──────── Stored data

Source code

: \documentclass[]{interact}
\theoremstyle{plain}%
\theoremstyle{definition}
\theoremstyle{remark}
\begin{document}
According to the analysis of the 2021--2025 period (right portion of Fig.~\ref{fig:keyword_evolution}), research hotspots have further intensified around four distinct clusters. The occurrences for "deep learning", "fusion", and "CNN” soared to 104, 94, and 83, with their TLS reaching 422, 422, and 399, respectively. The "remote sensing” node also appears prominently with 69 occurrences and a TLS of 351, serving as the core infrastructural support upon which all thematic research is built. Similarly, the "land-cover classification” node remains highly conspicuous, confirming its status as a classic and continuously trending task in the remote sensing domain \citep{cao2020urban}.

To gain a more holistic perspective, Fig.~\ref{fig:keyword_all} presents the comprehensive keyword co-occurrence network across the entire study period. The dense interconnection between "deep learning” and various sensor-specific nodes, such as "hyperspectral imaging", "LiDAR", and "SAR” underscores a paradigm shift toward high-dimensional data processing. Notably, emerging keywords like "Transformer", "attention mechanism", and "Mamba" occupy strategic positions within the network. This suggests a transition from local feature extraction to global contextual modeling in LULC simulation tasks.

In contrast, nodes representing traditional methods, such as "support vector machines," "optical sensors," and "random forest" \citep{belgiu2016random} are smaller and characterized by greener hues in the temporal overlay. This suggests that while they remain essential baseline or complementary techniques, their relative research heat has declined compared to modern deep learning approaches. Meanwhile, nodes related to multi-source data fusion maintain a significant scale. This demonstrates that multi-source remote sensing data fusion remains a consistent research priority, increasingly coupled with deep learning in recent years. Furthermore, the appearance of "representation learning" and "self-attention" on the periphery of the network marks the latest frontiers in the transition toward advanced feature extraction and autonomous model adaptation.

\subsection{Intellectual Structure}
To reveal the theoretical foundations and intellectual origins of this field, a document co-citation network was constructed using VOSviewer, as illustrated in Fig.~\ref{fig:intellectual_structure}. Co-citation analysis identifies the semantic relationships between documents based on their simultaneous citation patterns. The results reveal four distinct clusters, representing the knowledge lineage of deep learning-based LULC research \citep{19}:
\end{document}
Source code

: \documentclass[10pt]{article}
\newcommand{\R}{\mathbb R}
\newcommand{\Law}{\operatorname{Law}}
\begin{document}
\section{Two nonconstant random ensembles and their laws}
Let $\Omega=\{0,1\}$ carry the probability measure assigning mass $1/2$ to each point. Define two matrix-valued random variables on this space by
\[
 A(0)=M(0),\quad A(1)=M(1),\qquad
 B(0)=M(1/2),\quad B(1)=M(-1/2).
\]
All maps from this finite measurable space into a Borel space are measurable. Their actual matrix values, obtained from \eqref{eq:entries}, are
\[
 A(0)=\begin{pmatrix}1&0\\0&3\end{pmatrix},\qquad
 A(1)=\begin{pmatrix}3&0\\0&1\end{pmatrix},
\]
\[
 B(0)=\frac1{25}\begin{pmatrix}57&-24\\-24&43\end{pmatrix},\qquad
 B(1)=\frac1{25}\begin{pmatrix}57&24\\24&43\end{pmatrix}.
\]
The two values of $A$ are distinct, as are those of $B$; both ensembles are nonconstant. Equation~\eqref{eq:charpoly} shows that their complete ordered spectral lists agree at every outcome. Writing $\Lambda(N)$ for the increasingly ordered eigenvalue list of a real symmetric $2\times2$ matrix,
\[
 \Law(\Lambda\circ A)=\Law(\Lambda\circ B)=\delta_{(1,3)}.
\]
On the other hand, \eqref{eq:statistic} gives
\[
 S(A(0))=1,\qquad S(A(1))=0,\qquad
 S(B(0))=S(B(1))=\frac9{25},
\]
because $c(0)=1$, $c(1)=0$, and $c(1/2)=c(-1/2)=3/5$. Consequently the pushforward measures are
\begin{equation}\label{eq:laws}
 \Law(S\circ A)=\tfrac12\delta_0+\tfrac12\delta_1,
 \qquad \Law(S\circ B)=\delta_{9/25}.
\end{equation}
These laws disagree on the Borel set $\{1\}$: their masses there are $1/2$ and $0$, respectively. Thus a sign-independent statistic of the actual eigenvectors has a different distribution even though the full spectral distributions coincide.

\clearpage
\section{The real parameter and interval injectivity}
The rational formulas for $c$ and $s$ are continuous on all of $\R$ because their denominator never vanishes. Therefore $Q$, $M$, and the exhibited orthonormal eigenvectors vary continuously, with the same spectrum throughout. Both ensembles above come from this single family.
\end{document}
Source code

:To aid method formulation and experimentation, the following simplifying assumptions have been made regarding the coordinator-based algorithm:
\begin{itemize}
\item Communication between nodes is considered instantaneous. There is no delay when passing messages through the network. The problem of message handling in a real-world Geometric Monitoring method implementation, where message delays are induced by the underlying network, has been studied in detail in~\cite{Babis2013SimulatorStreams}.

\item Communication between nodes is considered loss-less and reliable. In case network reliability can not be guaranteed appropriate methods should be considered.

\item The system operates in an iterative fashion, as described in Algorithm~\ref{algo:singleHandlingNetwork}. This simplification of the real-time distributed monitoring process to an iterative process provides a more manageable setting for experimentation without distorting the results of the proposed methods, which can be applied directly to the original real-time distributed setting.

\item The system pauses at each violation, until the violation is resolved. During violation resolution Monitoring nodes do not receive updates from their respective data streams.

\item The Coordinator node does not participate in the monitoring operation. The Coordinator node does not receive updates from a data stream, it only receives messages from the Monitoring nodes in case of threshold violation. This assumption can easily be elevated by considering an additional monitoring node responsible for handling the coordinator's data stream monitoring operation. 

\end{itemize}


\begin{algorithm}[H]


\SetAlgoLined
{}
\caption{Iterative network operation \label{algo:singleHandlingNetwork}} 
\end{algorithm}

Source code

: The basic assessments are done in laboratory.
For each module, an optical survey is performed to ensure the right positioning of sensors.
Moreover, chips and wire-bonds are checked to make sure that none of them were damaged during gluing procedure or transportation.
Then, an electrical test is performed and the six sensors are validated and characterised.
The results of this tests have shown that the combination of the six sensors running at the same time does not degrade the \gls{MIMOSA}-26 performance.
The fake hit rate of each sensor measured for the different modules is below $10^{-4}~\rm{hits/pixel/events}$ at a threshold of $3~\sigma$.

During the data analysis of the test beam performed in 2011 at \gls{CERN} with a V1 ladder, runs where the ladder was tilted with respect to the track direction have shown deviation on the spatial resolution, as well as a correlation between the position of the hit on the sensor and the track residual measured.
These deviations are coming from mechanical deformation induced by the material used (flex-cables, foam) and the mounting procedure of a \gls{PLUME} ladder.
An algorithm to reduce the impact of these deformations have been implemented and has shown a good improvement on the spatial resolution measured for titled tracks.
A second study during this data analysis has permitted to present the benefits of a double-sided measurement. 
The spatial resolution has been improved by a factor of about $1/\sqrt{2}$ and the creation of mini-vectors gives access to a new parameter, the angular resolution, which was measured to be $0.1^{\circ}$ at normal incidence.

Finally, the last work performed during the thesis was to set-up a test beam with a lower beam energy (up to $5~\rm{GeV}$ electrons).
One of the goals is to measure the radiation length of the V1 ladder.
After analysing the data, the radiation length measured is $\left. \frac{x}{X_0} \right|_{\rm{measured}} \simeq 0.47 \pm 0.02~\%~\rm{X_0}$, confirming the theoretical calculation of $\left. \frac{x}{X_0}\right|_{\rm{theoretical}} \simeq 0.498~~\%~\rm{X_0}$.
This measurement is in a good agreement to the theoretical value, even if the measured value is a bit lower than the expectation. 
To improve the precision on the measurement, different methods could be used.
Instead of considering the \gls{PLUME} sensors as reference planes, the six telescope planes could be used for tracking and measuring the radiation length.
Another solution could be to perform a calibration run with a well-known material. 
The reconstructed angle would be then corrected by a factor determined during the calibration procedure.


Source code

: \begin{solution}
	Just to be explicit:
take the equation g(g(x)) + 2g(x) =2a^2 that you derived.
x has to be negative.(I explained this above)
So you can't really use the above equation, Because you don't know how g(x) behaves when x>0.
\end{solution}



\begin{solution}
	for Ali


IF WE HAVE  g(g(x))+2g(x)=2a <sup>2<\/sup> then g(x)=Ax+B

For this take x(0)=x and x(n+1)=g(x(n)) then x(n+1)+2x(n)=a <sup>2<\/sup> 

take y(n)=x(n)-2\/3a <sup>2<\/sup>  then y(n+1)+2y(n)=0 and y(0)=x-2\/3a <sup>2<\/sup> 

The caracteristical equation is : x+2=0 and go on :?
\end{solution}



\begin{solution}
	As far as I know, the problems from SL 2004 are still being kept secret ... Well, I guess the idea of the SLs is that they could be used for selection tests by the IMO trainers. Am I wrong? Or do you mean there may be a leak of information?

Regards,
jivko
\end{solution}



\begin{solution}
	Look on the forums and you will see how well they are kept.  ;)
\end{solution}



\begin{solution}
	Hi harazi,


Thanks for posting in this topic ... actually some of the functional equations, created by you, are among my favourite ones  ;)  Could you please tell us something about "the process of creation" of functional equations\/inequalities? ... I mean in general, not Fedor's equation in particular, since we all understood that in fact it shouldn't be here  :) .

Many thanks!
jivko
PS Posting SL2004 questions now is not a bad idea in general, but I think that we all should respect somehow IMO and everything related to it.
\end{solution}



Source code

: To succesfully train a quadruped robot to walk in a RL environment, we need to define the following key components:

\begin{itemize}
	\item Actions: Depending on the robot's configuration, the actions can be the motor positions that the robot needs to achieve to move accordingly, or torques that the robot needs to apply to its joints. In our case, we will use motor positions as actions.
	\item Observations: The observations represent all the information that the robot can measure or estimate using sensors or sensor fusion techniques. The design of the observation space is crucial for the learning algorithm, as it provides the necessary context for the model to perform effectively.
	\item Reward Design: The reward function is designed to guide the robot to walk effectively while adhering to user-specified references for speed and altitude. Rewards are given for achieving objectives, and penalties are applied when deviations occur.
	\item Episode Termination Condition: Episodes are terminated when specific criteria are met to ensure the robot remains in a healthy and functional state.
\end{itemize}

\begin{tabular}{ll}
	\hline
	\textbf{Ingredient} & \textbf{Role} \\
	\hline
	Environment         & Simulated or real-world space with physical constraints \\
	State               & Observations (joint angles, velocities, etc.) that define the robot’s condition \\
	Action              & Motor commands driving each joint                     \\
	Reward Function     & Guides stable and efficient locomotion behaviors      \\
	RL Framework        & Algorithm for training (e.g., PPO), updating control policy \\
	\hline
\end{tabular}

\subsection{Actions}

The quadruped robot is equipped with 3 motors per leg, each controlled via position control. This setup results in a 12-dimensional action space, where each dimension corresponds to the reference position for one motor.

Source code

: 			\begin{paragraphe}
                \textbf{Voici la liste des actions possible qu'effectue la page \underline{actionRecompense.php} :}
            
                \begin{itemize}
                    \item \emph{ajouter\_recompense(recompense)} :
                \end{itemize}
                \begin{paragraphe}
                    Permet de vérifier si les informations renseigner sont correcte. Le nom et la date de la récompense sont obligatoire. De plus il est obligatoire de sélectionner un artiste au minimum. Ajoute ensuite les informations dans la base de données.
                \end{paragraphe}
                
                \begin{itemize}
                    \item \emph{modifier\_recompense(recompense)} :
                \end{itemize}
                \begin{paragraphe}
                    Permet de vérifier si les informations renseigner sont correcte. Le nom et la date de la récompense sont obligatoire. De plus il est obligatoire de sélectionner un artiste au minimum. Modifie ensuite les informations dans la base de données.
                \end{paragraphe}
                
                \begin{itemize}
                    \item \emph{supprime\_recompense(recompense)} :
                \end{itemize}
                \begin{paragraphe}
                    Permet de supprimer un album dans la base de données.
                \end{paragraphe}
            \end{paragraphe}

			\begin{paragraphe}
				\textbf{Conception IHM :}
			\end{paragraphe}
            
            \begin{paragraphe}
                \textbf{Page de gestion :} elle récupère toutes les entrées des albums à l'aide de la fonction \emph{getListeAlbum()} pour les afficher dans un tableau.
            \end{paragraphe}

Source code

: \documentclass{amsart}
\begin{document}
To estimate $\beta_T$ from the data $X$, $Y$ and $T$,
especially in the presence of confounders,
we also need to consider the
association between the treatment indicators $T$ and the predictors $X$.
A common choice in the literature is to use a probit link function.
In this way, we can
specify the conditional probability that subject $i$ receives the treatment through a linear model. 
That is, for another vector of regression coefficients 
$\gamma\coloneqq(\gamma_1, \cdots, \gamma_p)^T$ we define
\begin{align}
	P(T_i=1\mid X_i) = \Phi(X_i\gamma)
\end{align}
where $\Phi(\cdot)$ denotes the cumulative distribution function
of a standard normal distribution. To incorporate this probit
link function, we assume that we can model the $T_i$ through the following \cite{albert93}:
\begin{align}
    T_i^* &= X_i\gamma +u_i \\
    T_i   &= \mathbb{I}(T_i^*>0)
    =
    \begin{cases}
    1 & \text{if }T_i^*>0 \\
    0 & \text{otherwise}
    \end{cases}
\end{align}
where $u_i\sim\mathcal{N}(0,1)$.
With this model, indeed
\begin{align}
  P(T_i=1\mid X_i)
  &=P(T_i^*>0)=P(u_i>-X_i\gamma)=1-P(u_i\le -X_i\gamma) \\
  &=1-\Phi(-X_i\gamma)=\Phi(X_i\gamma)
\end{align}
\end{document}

────────────────

» Directions for this task: What you write must be the entries restated word for word, from the opening line through the one holding "According to the", with nothing else.

» Written solution:
Source code

: \documentclass[]{interact}
\theoremstyle{plain}%
\theoremstyle{definition}
\theoremstyle{remark}
\begin{document}
According to the analysis of the 2021--2025 period (right portion of Fig.~\ref{fig:keyword_evolution}), research hotspots have further intensified around four distinct clusters. The occurrences for "deep learning", "fusion", and "CNN” soared to 104, 94, and 83, with their TLS reaching 422, 422, and 399, respectively. The "remote sensing” node also appears prominently with 69 occurrences and a TLS of 351, serving as the core infrastructural support upon which all thematic research is built. Similarly, the "land-cover classification” node remains highly conspicuous, confirming its status as a classic and continuously trending task in the remote sensing domain \citep{cao2020urban}.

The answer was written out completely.